The answer is "strawberries".
Or more accurately, "enjoy your strawberries ... but hold the jam".
A who's who of the Sunshine Coast's business and academic leaders converged on the University of the Sunshine Coast last week for a day-long forum on sustainable villages.
The forum, held as part of USC and the council's Sunshine Coast Futures Conference Series, aimed to address the question: How do we get the balance right between identity, community, business and prosperity?
And while the forum's keynote speaker was a global leader in regional development, it was the Coast uni's own Professor Mike Hefferan who eloquently captured the spirit of the forum.
Prof Hefferan said the Coast needed to avoid creating "strawberry jam" when catering for future population growth. He said the Coast's "distinct and different" villages were like strawberries that needed to be nurtured. But what we needed to avoid was letting "jam" - or urban sprawl - spread between our villages, which had happened in some Gold Coast suburbs.
"This is an iconic place," Prof Hefferan said.

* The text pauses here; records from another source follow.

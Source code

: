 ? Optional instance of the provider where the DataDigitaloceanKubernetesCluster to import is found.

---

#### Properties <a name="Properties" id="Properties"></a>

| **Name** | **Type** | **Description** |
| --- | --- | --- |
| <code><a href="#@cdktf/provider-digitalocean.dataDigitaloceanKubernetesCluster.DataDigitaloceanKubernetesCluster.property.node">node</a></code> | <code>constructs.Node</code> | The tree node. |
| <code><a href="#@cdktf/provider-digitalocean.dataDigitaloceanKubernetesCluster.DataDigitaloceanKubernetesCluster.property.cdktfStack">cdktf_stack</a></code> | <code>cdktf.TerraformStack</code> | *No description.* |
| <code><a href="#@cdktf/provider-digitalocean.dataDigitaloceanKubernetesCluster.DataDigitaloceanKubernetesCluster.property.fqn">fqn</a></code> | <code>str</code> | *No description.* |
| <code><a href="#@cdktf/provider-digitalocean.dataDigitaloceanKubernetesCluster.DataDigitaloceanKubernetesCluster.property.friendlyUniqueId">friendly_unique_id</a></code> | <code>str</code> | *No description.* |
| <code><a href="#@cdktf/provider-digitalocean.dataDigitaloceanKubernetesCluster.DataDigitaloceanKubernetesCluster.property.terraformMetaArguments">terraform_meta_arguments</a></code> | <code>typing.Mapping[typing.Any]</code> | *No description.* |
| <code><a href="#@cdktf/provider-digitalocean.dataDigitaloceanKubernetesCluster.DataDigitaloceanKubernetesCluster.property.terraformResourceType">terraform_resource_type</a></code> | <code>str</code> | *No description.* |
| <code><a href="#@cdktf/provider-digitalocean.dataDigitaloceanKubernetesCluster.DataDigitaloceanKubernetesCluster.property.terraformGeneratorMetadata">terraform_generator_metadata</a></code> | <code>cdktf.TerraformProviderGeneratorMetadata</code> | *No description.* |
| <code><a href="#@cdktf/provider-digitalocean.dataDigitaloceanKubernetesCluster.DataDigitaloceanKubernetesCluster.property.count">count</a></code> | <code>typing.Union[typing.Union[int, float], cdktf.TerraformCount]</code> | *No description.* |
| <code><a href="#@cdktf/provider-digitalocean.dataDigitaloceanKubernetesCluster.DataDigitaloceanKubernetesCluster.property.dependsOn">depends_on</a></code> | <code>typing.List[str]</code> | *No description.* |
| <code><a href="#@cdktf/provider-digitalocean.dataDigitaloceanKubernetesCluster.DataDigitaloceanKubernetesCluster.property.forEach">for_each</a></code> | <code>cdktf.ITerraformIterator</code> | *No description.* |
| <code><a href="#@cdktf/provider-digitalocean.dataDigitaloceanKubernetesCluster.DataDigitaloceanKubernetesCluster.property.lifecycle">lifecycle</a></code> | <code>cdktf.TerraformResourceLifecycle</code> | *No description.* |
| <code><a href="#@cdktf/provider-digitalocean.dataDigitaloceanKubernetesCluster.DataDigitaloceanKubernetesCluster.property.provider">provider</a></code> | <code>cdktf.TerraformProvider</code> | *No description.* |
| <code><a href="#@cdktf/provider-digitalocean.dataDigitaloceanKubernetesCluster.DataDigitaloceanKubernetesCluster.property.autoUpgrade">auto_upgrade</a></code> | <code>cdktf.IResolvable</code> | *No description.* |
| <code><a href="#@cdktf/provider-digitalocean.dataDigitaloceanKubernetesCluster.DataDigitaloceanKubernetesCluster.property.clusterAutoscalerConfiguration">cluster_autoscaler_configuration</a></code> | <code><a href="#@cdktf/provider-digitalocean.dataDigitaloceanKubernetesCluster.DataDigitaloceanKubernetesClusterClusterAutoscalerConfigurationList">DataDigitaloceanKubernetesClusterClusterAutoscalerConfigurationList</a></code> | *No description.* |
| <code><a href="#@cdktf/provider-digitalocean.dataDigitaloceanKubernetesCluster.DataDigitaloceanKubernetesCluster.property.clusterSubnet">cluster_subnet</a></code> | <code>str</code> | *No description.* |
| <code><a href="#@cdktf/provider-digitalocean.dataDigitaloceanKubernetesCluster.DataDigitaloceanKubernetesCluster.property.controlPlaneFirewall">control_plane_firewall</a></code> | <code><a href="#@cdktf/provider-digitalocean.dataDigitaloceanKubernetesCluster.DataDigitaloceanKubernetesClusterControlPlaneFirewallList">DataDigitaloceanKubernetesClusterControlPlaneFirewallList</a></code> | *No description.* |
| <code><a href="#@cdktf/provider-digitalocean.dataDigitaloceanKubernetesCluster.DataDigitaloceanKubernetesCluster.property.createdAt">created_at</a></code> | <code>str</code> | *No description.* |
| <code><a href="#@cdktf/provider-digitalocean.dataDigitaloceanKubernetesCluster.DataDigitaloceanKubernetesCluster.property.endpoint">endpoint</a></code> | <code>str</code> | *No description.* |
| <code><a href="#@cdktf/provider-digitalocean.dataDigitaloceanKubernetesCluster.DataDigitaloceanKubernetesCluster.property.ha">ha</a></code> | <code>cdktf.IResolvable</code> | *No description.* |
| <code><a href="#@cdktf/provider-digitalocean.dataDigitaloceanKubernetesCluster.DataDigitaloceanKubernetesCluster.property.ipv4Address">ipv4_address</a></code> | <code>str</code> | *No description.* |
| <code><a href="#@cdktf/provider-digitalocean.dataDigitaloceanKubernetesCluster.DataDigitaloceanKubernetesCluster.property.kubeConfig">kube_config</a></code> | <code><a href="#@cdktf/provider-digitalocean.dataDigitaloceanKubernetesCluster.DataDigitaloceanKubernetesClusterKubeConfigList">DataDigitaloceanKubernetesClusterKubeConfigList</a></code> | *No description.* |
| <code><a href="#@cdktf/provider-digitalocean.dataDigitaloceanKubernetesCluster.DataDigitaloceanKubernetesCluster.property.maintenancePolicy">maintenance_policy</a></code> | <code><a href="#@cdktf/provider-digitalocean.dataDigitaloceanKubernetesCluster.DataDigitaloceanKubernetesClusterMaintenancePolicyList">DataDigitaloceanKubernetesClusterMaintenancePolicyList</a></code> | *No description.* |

"This region has got significant problems but it's a damn good place.
"It's distinctive and damn near unique. It's a loose collection of quite different towns.
"We've got a number of larger places that are really distinctive and so different in character."
Prof Hefferan said while the Sunshine Coast needed to broaden its economic base, Brisbane would always provide employment for many of our residents.
"At the moment all we can see is a heap of utes going south in the morning," he said.
"We will not be able to grow the smart jobs fast enough (to provide work for all Sunshine Coast residents).
"We will always have the imbalance.
"So building up that link that gets a fast commute into town is something we really have to think about.
"It's amazing how little countries can get infrastructure. But here no one has invested in infrastructure.
"The fact that we have a single rail here and you have to wait for a goods train is outrageous. We've got to have a more mature link to Brisbane."
Mayor Mark Jamieson told the conference we should look to London for inspiration.
"London has been called the city of villages. Many of the world's most famous cities had their origins in villages," he said.
"We often hear that the Sunshine Coast is a community of communities. It tells us about the values and aspirations of our residents.
"The Coast already has the status of having the ninth largest population in the nation.
"Maintaining the individual quality of localities is a central tenant of the draft planning scheme."
Mr Jamieson said a key to establishing a bright future was broadening the Coast's economic base.
"Tourism is and will continue to be an extremely important part of our economy," he said.
"We have to create a broader economy to future-proof ourselves. We are in the business of tourism, retail and building. But it's about adding some more strings to our bow.
"A big part of creating that success is creating a future where our children no longer have to leave this region to study or find employment."
Keynote speaker Professor John Tomaney told the conference while Australia's economy was driven by its major cities, particularly Sydney and Melbourne, regions such as the Sunshine Coast had a vital role to play.
"Successful regions are characterised by their ability to provide infrastructure that promotes connectivity," he said.
Prof Tomaney told the forum the Sunshine Coast needed to promote what our region offers that is unique.
"Work out what in your regional economy is unique," he said.
"What is it we know and we do that other regions can't. The question is how does the Sunshine Coast continue to build on its prosperity?"